Il cristiano, pur vivendo il dramma quotidiano della morte, anche se è inferta dal fratello assassino, con il disfarsi fatale e irreversibile del corpo, guarda il morire come il termine della vita che segna il passaggio alla gloria della risurrezione nel Signore, “Redentore vivo”. Giobbe, pur vivendo drammaticamente la prova dolorosa che ha consumato la sua vita, spalanca, tuttavia, il cuore alla speranza e canta la sua antifona di fede: Io so che il mio redentore è vivo e che, ultimo, si ergerà sulla polvere! Dopo che questa mia pelle sarà strappata via, senza la mia carne, vedrò Dio. Io lo vedrò, io stesso, i miei occhi lo contempleranno e non un altro (Gb 19,23-27). Per il cristiano, Gesù è il Redentore che è risurrezione e vita per chi crede e spera in Lui. Quel che consola è la sicurezza cristiana che, oltre la vita terrena, l’amore non muore, ma permane perché porta in sé il germe dell’immortalità che è la vita divina.

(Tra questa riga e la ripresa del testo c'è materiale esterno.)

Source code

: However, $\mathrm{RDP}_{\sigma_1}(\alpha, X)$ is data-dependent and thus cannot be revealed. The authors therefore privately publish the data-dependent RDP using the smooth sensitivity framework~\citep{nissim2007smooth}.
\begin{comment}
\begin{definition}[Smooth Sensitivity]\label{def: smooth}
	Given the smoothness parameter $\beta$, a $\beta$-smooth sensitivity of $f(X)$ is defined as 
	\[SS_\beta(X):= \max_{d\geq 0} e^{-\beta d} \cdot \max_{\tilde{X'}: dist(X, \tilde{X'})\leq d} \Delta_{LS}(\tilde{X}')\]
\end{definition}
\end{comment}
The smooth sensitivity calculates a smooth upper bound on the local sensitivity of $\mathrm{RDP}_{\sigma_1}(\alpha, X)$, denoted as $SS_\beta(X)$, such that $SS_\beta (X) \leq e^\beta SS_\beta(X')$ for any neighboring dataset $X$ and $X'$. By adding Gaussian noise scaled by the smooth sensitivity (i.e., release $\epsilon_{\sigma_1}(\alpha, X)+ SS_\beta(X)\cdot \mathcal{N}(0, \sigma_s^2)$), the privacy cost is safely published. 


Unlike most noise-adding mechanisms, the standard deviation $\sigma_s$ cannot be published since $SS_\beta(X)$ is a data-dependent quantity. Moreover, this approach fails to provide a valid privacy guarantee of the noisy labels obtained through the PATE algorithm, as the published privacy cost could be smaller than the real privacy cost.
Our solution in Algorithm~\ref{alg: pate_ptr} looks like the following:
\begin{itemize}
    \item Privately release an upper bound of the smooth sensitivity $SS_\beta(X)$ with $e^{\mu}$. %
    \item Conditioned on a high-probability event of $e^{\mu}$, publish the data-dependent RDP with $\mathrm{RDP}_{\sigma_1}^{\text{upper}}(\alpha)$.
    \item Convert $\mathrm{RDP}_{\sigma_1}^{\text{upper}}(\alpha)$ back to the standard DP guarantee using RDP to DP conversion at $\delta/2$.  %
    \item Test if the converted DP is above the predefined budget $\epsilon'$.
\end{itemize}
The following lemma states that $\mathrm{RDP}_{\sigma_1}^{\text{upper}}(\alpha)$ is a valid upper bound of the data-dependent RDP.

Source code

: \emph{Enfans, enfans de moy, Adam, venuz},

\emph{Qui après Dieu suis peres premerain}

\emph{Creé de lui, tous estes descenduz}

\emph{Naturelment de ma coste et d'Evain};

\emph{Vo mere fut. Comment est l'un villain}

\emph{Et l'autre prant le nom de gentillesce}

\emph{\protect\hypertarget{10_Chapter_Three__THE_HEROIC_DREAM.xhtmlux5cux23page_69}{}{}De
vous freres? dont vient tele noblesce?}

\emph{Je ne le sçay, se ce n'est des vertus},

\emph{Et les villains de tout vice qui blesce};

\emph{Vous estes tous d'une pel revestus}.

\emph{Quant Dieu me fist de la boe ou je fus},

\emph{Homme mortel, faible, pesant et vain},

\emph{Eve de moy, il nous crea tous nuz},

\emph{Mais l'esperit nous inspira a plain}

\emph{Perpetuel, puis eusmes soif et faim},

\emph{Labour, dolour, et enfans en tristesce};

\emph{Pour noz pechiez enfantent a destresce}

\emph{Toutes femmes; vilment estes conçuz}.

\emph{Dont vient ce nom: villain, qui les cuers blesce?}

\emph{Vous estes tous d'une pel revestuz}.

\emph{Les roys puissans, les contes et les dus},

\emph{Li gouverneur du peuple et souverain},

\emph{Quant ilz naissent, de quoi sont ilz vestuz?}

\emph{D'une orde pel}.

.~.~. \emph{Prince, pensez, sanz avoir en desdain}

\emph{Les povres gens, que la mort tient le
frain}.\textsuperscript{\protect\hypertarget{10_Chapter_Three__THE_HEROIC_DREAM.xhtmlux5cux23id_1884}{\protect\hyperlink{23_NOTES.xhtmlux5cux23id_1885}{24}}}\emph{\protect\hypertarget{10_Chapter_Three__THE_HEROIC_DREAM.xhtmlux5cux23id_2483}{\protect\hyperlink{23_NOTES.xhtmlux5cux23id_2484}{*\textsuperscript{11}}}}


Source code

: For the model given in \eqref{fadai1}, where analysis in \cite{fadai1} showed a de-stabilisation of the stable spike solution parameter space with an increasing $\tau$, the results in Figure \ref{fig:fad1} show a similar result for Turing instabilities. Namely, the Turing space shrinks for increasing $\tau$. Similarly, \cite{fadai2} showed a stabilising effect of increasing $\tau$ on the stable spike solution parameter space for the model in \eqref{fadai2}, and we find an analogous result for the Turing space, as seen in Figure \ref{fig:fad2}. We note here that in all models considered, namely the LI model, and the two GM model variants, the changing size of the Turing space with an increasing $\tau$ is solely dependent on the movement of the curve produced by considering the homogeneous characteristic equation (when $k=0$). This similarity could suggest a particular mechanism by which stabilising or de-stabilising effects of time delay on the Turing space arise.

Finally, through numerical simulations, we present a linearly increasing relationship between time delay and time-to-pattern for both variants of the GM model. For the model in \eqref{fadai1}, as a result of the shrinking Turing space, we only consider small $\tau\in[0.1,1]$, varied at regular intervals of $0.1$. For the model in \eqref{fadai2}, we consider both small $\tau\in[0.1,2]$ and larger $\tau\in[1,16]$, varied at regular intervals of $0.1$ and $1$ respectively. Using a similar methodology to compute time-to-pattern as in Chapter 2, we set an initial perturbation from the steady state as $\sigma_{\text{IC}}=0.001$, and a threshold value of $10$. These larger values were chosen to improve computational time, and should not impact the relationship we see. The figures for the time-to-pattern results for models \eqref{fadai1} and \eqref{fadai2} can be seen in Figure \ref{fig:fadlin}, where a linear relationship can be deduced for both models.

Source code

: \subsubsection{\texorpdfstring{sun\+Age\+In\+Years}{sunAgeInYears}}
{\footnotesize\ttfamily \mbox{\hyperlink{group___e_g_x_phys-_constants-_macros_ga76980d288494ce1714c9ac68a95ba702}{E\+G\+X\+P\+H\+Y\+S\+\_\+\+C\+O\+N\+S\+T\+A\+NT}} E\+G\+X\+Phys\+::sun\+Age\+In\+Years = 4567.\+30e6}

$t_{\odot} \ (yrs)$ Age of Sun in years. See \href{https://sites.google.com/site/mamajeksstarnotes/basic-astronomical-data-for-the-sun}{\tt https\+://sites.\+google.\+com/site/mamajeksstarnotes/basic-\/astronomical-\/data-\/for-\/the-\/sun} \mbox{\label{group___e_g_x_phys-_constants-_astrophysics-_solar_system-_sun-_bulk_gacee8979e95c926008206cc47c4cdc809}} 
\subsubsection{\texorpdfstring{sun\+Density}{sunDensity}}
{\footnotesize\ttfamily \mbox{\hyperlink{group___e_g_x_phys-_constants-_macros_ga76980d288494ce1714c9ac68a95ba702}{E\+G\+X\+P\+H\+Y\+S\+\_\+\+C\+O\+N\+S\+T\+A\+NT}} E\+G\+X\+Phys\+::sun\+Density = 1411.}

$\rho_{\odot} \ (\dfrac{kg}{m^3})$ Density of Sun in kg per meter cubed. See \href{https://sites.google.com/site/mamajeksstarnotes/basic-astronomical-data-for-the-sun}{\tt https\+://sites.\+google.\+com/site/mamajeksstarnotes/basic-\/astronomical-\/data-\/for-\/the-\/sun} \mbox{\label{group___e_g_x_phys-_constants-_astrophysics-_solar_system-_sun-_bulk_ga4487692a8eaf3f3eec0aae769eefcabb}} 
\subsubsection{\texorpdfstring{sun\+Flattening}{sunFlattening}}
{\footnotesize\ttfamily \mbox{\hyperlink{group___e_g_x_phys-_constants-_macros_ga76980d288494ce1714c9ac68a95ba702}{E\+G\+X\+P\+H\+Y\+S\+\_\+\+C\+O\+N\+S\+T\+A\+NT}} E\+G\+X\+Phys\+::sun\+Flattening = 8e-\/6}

Il nostro cuore, inchiodato alla croce, crede fermamente che il fratello in umanità, passato dalla vita terrena all’eternità, continua a rimanere accanto a noi, anzi, è più presente che mai nel mondo invisibile e reale della comunione dei santi. Il nostro spirito, crocifisso al dolore, penetra nel Regno dell’Amore ineffabile e scopre che Dio è il Padre di tutti che opera attraverso interventi arcani: Mistero imperscrutabile, inaccessibile, drammatico, ma profondamente consolante. Soltanto l’amore della fede è capace di interpretare Dio! Questa fede d’amore diventa il linguaggio d’ogni creatura e ci fa intravvedere, come Mosè sul Sinai, il fuoco d’amore che brucia e non consuma in mezzo ai rovi spinosi della sofferenza.
San Paolo, nella Prima Lettera ai Corinzi, dipinge la scena consolante di quell’ultimo giorno in cui saremo consegnati al Padre nelle braccia spalancate di Cristo: Fratelli, Cristo è risorto dai morti, primizia di coloro che sono morti. Perché se per mezzo di un uomo venne la morte, per mezzo di un uomo verrà anche la risurrezione dei morti. Come, infatti, in Adamo tutti muoiono, così in Cristo tutti riceveranno la vita. Ognuno però a suo posto: prima Cristo, che è la primizia; poi alla sua venuta, quelli che sono di Cristo. Poi sarà la fine, quando egli consegnerà il regno a Dio Padre, dopo avere ridotto al nulla ogni Principato e ogni Potenza e Forza (15,20-24).
Quando i Padri della Chiesa cercano di configurare la vita del cielo e il segno della gloria, quasi sempre, si riferiscono al gesto del cantare. Sant’Agostino così descrive la vita della gloria: «Là riposeremo e vedremo, vedremo e ameremo, ameremo e loderemo» (La città di Dio, XXII, 3, 5). Quello che sulla terra si attua sacramentalmente nella divina Liturgia, in cielo è già piena realtà. Quello che in terra si contempla mediante la fede, in cielo si vive nella beata visione e nel canto dell’Amen e dell’Alleluia. Amen, dice ancora Agostino, che è contemplazione della Trinità, Alleluia che ne è il godimento. Amen, premio di fede, Alleluia, premio d’amore. Così, il tempo e lo spazio, nati dal Fiat creativo, alla fine dei tempi, saranno immersi nell’Amen glorificativo dell’Alleluia. Allora, il grido lacerato dell’umanità ferita e mortale si trasformerà in canto di gioia perché Dio sarà tutto in tutti.
La vocazione dell’uomo, creato a immagine e somiglianza del Padre, redento dal sangue del Figlio e divinizzato dal Soffio dello Spirito, ha come fine il fascino di creare il paradiso in terra attraverso la concordia universale, anticipando e pregustando il Paradiso dell’eternità beata.